* _PROBLEM STATEMENT_: Could you copy, exactly as written, every line from the first line of the records through the one containing "GET /v2.0/lbaas/loadbalancers"?

##### TASK INPUT

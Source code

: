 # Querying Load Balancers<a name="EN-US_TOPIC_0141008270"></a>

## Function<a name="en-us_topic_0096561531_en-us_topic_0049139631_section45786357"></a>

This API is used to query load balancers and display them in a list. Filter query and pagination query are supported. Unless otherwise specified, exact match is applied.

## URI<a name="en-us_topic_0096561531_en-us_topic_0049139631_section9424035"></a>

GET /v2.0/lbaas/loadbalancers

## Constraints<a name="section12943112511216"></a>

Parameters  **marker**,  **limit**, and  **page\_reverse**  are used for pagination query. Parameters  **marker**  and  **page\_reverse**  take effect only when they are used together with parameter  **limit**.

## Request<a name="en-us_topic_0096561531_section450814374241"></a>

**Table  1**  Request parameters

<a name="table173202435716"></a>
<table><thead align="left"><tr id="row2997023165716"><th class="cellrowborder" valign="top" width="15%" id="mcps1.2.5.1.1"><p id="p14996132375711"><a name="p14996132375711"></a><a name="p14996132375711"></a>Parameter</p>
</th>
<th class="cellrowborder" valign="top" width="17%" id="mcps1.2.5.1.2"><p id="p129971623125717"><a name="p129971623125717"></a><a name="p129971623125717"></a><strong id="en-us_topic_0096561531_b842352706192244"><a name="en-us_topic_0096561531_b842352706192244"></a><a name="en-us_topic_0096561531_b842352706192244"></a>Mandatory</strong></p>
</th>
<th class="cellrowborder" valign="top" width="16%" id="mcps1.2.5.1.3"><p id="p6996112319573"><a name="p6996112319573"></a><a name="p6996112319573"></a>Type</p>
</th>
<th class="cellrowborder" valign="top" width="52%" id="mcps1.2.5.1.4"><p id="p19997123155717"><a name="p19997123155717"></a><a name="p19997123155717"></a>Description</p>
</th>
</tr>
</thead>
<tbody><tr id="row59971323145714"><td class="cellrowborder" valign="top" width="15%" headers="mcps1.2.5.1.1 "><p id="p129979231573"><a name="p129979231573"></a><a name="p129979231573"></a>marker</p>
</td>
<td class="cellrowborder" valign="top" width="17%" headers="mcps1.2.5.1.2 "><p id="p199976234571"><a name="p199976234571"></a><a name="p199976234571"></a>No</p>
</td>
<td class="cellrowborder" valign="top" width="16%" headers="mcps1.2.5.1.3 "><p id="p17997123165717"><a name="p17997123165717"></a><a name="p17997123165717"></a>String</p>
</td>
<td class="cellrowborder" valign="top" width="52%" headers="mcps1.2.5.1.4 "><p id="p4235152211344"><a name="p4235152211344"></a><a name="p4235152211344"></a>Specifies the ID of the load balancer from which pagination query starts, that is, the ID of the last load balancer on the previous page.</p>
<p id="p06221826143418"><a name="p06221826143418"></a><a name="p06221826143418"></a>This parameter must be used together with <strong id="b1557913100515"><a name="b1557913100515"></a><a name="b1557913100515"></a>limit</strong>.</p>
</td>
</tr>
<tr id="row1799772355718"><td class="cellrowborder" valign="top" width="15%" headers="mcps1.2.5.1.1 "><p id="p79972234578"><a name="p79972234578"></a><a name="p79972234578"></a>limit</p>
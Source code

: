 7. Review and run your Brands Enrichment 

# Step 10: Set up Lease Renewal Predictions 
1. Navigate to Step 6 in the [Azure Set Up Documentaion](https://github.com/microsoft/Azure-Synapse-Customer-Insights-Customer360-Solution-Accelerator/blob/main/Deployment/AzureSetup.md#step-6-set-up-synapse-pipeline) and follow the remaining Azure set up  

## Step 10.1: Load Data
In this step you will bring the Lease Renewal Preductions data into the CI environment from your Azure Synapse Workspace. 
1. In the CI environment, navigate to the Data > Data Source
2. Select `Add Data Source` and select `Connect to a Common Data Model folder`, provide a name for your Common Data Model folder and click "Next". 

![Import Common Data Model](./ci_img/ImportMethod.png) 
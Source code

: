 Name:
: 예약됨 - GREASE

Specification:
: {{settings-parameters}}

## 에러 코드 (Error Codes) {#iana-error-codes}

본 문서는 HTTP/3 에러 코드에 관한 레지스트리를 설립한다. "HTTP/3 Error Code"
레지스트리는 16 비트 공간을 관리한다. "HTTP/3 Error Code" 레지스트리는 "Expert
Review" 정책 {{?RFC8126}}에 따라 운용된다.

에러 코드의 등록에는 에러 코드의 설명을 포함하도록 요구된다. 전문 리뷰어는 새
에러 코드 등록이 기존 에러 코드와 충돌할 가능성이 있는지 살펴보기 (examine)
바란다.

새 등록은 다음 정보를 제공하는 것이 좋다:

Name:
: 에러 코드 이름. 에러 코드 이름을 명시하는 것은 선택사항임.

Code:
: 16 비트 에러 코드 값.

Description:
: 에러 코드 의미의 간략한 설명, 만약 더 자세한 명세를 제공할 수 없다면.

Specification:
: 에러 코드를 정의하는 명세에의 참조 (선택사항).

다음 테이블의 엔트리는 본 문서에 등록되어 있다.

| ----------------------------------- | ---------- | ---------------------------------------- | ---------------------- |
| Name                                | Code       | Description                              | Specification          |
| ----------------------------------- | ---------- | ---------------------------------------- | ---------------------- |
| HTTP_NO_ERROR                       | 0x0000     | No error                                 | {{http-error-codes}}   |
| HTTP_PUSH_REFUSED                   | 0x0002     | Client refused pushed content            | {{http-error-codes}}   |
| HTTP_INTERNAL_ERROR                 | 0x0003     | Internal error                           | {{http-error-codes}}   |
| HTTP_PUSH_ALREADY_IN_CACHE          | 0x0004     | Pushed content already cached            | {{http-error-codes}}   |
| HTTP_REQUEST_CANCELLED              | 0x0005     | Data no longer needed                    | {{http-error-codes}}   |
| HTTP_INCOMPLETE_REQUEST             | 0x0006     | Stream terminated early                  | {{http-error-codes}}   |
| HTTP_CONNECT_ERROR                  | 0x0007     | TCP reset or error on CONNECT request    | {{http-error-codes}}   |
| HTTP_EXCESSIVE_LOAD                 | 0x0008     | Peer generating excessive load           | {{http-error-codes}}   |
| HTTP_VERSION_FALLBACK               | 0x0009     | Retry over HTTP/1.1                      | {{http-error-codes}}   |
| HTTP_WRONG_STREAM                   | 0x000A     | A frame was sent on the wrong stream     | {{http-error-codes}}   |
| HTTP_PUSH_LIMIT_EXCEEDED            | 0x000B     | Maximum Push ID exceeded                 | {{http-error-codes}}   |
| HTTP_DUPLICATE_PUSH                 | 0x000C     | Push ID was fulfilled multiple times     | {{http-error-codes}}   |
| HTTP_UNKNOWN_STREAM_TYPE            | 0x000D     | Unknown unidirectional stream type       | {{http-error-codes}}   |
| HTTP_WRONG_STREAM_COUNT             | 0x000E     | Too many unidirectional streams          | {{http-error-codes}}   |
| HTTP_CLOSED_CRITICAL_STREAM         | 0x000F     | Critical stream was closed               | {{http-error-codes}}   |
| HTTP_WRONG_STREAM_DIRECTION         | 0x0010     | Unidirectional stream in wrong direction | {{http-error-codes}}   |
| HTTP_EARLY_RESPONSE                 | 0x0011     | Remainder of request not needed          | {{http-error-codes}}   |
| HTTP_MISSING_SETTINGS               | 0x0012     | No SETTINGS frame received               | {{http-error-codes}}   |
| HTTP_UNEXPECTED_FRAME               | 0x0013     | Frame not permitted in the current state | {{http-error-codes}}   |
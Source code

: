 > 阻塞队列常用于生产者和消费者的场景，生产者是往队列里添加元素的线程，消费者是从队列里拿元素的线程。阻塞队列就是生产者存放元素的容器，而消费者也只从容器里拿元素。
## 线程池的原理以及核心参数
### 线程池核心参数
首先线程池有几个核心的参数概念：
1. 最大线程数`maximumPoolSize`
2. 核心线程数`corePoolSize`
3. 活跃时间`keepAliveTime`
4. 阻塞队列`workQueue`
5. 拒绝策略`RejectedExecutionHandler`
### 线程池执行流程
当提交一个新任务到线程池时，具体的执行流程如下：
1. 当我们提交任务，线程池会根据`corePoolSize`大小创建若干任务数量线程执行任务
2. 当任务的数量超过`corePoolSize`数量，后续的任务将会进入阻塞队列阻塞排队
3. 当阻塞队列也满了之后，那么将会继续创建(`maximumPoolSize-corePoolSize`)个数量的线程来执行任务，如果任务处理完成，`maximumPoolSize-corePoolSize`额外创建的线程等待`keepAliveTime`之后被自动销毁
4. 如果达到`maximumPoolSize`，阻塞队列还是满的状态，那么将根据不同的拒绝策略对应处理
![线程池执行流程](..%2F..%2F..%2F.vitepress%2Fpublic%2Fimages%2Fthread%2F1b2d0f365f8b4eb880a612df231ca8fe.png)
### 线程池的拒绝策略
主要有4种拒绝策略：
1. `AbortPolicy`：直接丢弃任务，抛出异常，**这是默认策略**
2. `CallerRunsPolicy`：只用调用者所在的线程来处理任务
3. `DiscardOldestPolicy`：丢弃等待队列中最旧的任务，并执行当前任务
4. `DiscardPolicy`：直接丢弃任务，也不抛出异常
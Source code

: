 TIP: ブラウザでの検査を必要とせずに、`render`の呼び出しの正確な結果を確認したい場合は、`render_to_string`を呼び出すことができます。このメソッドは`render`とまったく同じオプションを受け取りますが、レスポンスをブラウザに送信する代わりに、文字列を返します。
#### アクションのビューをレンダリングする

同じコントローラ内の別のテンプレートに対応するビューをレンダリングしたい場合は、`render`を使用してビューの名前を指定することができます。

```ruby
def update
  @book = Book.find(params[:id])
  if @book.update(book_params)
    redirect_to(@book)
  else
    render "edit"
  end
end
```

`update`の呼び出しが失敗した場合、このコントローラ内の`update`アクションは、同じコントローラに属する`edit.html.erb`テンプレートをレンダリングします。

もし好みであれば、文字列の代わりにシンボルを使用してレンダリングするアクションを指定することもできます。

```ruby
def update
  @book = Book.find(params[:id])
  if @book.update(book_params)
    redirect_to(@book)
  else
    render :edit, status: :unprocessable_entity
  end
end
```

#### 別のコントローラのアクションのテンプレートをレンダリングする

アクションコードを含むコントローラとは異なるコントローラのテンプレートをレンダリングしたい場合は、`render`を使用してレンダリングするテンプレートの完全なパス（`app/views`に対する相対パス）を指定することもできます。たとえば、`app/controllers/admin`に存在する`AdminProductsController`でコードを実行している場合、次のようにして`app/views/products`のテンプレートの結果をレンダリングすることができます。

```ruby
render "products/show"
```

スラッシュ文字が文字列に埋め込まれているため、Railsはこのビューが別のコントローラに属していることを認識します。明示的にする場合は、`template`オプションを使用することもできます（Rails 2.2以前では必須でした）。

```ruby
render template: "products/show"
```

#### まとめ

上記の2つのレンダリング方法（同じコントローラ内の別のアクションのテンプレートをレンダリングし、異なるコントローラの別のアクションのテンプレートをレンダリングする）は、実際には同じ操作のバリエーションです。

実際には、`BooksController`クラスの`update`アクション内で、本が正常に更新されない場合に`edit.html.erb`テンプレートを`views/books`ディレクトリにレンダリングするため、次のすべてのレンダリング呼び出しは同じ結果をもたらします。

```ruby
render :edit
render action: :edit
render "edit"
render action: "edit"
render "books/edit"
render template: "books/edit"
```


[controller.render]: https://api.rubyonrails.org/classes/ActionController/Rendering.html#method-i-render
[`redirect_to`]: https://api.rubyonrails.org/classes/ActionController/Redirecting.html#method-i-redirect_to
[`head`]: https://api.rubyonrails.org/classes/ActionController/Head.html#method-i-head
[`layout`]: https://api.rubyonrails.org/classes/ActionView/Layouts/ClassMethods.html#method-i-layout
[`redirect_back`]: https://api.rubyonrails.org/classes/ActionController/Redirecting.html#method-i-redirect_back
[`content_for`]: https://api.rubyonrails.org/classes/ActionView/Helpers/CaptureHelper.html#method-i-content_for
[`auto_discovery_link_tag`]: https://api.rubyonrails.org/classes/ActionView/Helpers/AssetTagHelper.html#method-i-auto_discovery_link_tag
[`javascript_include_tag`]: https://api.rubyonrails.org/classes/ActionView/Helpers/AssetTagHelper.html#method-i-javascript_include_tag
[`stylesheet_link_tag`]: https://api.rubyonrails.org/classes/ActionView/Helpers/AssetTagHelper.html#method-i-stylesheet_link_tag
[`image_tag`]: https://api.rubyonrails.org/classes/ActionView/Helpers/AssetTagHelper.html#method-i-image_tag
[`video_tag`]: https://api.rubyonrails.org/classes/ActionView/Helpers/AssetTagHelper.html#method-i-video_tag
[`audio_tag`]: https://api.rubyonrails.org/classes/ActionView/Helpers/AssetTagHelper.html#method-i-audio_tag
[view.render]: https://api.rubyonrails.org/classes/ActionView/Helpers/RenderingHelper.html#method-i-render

##########

* _SOLUTION TO THIS EXERCISE_:
Source code

: # Querying Load Balancers<a name="EN-US_TOPIC_0141008270"></a>

## Function<a name="en-us_topic_0096561531_en-us_topic_0049139631_section45786357"></a>

This API is used to query load balancers and display them in a list. Filter query and pagination query are supported. Unless otherwise specified, exact match is applied.

## URI<a name="en-us_topic_0096561531_en-us_topic_0049139631_section9424035"></a>

GET /v2.0/lbaas/loadbalancers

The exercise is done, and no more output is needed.